原來她就是那位同名同姓的高家滢泠小姐……明璟看她打扮,猜想她也是弘黎的妃子。這是天意嗎?她諷刺地想。從前便和她争搶同一個男人,如今還是争搶同一個男人。她冷聲道:“從未聽說過,我阿瑪從前、現在、以後都只有一人,而且絕不姓高!滾開!”說完便黑着臉走了。
“姐姐!”高滢泠氣得跺腳,心罵道:怎麽,難道“姓”慣了愛新覺羅,覺得姓高掉價麽!也是,不過又是一個嫌貧愛富的卑賤東西,她怎麽不想想,她再怎麽嘴硬也不可能真正姓愛新覺羅!她咬牙切齒,低聲罵道:“氣死我了!”
高滢泠自覺她那些小伎倆無人知曉,但當晚弘黎就翻了她的牌子。正當她躺在被卷着的被褥裏,以為還是像往常一樣躺夠時辰就能回去的時候,門外響起了太監行禮的聲音。
“皇上吉祥!”
“出去。”
“喳!”
高滢泠拔長了脖子往外看,忐忑不安地等待着弘黎的駕臨。他來做什麽呢?難道……她臉上泛起紅暈,隐隐有些期待。她看到了他金黃的龍袍,寬闊的胸膛,還有冰冷的表情……她的笑意半僵。

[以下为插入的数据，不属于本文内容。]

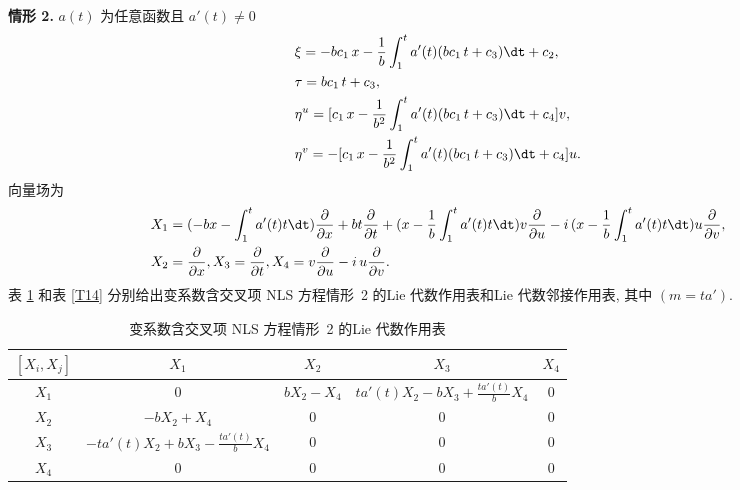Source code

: \noindent \textbf{情形 2.} $a(t)$ 为任意函数且 $a'(t)\neq 0$
\begin{equation}
\begin{aligned}
&\xi=-bc_1\,x-\frac{1}{b}\int_1^t a'(t)(bc_1\,t+c_3)\dt+c_2,\\
&\tau=bc_1\,t+c_3,\\
&\eta^u=[c_1\,x-\frac{1}{b^2}\int_1^t a'(t)(bc_1\,t+c_3)\dt +c_4]v,\\
&\eta^v=-[c_1\,x-\frac{1}{b^2}\int_1^t a'(t)(bc_1\,t+c_3)\dt +c_4]u.
\end{aligned}
\end{equation}
向量场为
\begin{align}\label{a(t)_X}
&X_1=(-bx-\int_1^ta'(t)t\dt)\frac{\partial}{\partial x}+bt\frac{\partial}{\partial t}+(x-\frac{1}{b}\int_1^ta'(t)t\dt)v\frac{\partial}{\partial u}-i\,(x-\frac{1}{b}\int_1^ta'(t)t\dt)u\frac{\partial}{\partial v},\notag\\
&X_2=\frac{\partial}{\partial x},
X_3=\frac{\partial}{\partial t},
X_4=v\frac{\partial}{\partial u}-i\,u\frac{\partial}{\partial v}.
\end{align}
表 \ref{T13} 和表 \ref{T14} 分别给出变系数含交叉项 NLS 方程情形~2 的Lie 代数作用表和Lie 代数邻接作用表, 其中 $(m=ta')$.
\begin{table}\caption{变系数含交叉项 NLS 方程情形~2 的Lie 代数作用表}\label{T13}
\begin{center}
\begin{tabular}[Table 3]{|c|c|c|c|c|}
  \hline
  $[X_i,X_j]$ & $X_1$ & $X_2$ & $X_3$ & $X_4$\\
  \hline
  $X_1$ & 0 & $bX_2-X_4$ & $ta'(t)X_2-bX_3+\frac{ta'(t)}{b}X_4$ & $0$\\
  \hline
  $X_2$ & $-bX_2+X_4$ & 0 & 0 & $0$\\\hline
  $X_3$ & $-ta'(t)X_2+bX_3-\frac{ta'(t)}{b}X_4$ & 0 & 0 & $0$\\
  \hline
  $X_4$ & $0$ & $0$ & $0$ & $0$\\
  \hline
\end{tabular}
\end{center}
\end{table}
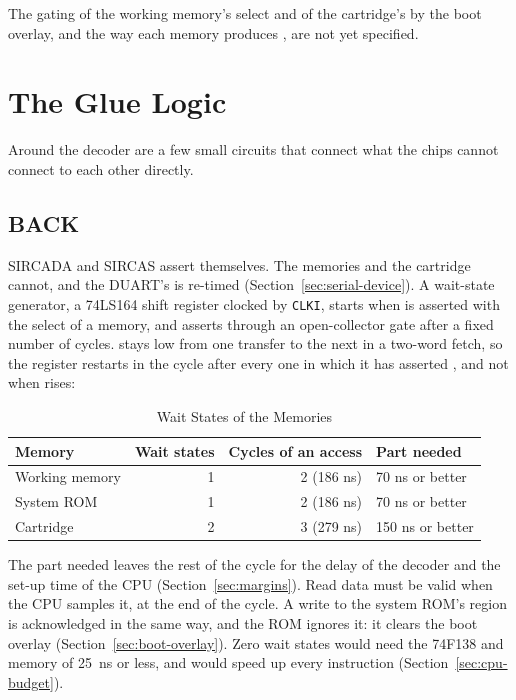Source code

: \noindent The gating of the working memory's select and of the cartridge's by the boot overlay, and the way each memory
produces , are not yet specified.

\section{The Glue Logic}
\label{sec:glue}

Around the decoder are a few small circuits that connect what the chips cannot connect to each other directly.

\subsection{BACK}

SIRCADA and SIRCAS assert  themselves. The memories and the cartridge cannot, and the DUART's
 is re-timed (Section~\ref{sec:serial-device}). A wait-state generator, a 74LS164 shift register
clocked by \texttt{CLKI}, starts when  is asserted with the select of a memory, and asserts
 through an open-collector gate after a fixed number of cycles.  stays low from one
transfer to the next in a two-word fetch, so the register restarts in the cycle after every one in which it has
asserted , and not when  rises:

\begin{table}[H]
	\centering
	\begin{tabular}{lrrl}
		\toprule
		\textbf{Memory} & \textbf{Wait states} & \textbf{Cycles of an access} & \textbf{Part needed} \\
		\midrule
		Working memory  & 1                    & 2 (186 ns)                   & 70 ns or better      \\
		System ROM      & 1                    & 2 (186 ns)                   & 70 ns or better      \\
		Cartridge       & 2                    & 3 (279 ns)                   & 150 ns or better     \\
		\bottomrule
	\end{tabular}
	\caption{Wait States of the Memories}
	\label{tab:wait-states}
\end{table}

\noindent The part needed leaves the rest of the cycle for the delay of the decoder and the set-up time of the CPU (Section~\ref{sec:margins}). Read data
must be valid when the CPU samples it, at the end of the cycle. A write to the system ROM's region is acknowledged in the same
way, and the ROM ignores it: it clears the boot overlay (Section~\ref{sec:boot-overlay}). Zero wait states would need the
74F138 and memory of 25~ns or less, and would speed up every instruction (Section~\ref{sec:cpu-budget}).

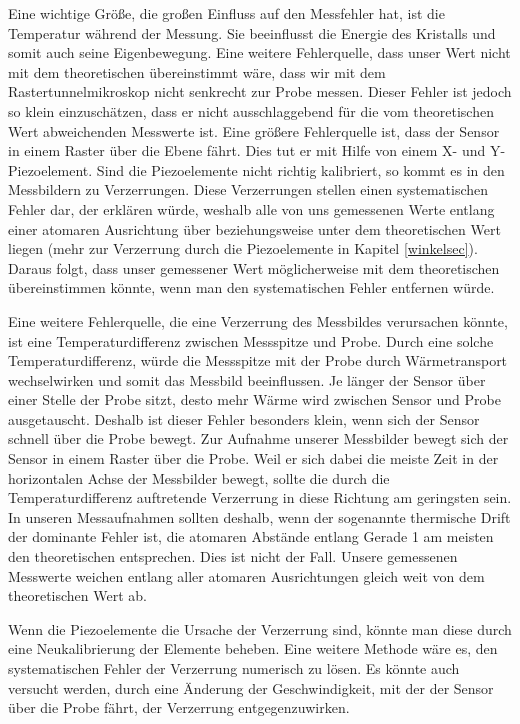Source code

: \documentclass[10pt,a4paper]{article}
\begin{document}
Eine wichtige Größe, die großen Einfluss auf den Messfehler hat, ist die Temperatur während der Messung. Sie beeinflusst die Energie des Kristalls und somit auch seine Eigenbewegung. Eine weitere Fehlerquelle, dass unser Wert nicht mit dem theoretischen übereinstimmt wäre, dass wir mit dem Rastertunnelmikroskop nicht senkrecht zur Probe messen. Dieser Fehler ist jedoch so klein einzuschätzen, dass er nicht ausschlaggebend für die vom theoretischen Wert abweichenden Messwerte ist. Eine größere Fehlerquelle ist, dass der Sensor in einem Raster über die Ebene fährt. Dies tut er mit Hilfe von einem X- und Y-Piezoelement. Sind die Piezoelemente nicht richtig kalibriert, so kommt es in den Messbildern zu Verzerrungen. Diese Verzerrungen stellen einen systematischen Fehler dar, der erklären würde, weshalb alle von uns gemessenen Werte entlang einer atomaren Ausrichtung über beziehungsweise unter dem theoretischen Wert liegen (mehr zur Verzerrung durch die Piezoelemente in Kapitel \ref{winkelsec}). Daraus folgt, dass unser gemessener Wert möglicherweise mit dem theoretischen übereinstimmen könnte, wenn man den systematischen Fehler entfernen würde.  

Eine weitere Fehlerquelle, die eine Verzerrung des Messbildes verursachen könnte, ist eine Temperaturdifferenz zwischen Messspitze und Probe. Durch eine solche Temperaturdifferenz, würde die Messspitze mit der Probe durch Wärmetransport wechselwirken und somit das Messbild beeinflussen. Je länger der Sensor über einer Stelle der Probe sitzt, desto mehr Wärme wird zwischen Sensor und Probe ausgetauscht. Deshalb ist dieser Fehler besonders klein, wenn sich der Sensor schnell über die Probe bewegt. Zur Aufnahme unserer Messbilder bewegt sich der Sensor in einem Raster über die Probe. Weil er sich dabei die meiste Zeit in der horizontalen Achse der Messbilder bewegt, sollte die durch die Temperaturdifferenz auftretende Verzerrung in diese Richtung am geringsten sein. In unseren Messaufnahmen sollten deshalb, wenn der sogenannte thermische Drift der dominante Fehler ist, die atomaren Abstände entlang Gerade 1 am meisten den theoretischen entsprechen. Dies ist nicht der Fall. Unsere gemessenen Messwerte weichen entlang aller atomaren Ausrichtungen gleich weit von dem theoretischen Wert ab.

Wenn die Piezoelemente die Ursache der Verzerrung sind, könnte man diese durch eine Neukalibrierung der Elemente beheben. Eine weitere Methode wäre es, den systematischen Fehler der Verzerrung numerisch zu lösen. Es könnte auch versucht werden, durch eine Änderung der Geschwindigkeit, mit der der Sensor über die Probe fährt, der Verzerrung entgegenzuwirken.
\end{document}
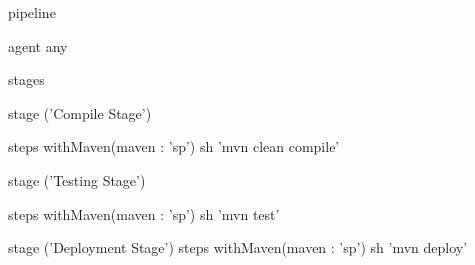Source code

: pipeline {
    agent any

    stages {
        stage ('Compile Stage') {

            steps {
                withMaven(maven : 'sp') {
                    sh 'mvn clean compile'
                }
            }
        }

        stage ('Testing Stage') {

            steps {
                withMaven(maven : 'sp') {
                    sh 'mvn test'
                }
            }
        }


        stage ('Deployment Stage') {
            steps {
                withMaven(maven : 'sp') {
                    sh 'mvn deploy'
                }
            }
        }
    }
}  

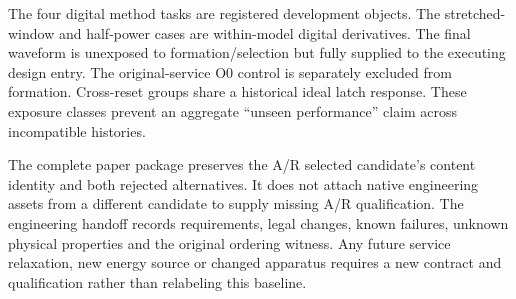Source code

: The four digital method tasks are registered development objects. The
stretched-window and half-power cases are within-model digital derivatives.
The final waveform is unexposed to formation/selection but fully supplied to
the executing design entry. The original-service O0 control is separately
excluded from formation. Cross-reset groups share a historical ideal latch
response. These exposure classes prevent an aggregate ``unseen performance''
claim across incompatible histories.

The complete paper package preserves the A/R selected candidate's content
identity and both rejected alternatives. It does not attach native engineering
assets from a different candidate to supply missing A/R qualification. The
engineering handoff records requirements, legal changes, known failures,
unknown physical properties and the original ordering witness. Any future
service relaxation, new energy source or changed apparatus requires a new
contract and qualification rather than relabeling this baseline.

只聽弘黎帶着怒氣道:“高雲從,給朕一壺子水澆下去!”
“喳!”
高雲從舉着一個茶壺站在塌邊,兜頭淋下,一邊淋還一邊勸道:“貴人可要将口鼻捂緊些,要是被茶水嗆到可不妙。”可終究還是晚一步。高滢泠捂着口鼻咳嗽不止,連眼淚都流了出來,只不過劃過臉龐,叫人分不清是淚水還是茶水。
“別以為朕不知道你做了什麽,你再去找明璟,朕要了你的腦袋。”
仿佛她是什麽瘟神,和她同處一室多一秒都會有所損傷,弘黎威脅完她很快就離開,高雲從也跟着離開,徒留高滢泠一個人狼狽地躺在那裏驚魂不定。她是既覺得荒唐無比,又覺得可笑無比,心想原來他也有弱點,高高在上地在她面前威脅、叫嚣,無非就是擔心她會傷害他的心肝寶貝……高滢泠笑得瘋狂,莫名心生報複的快感,她惡毒地想:既然如此,那她可更要“好好”跟明璟那厮相處了!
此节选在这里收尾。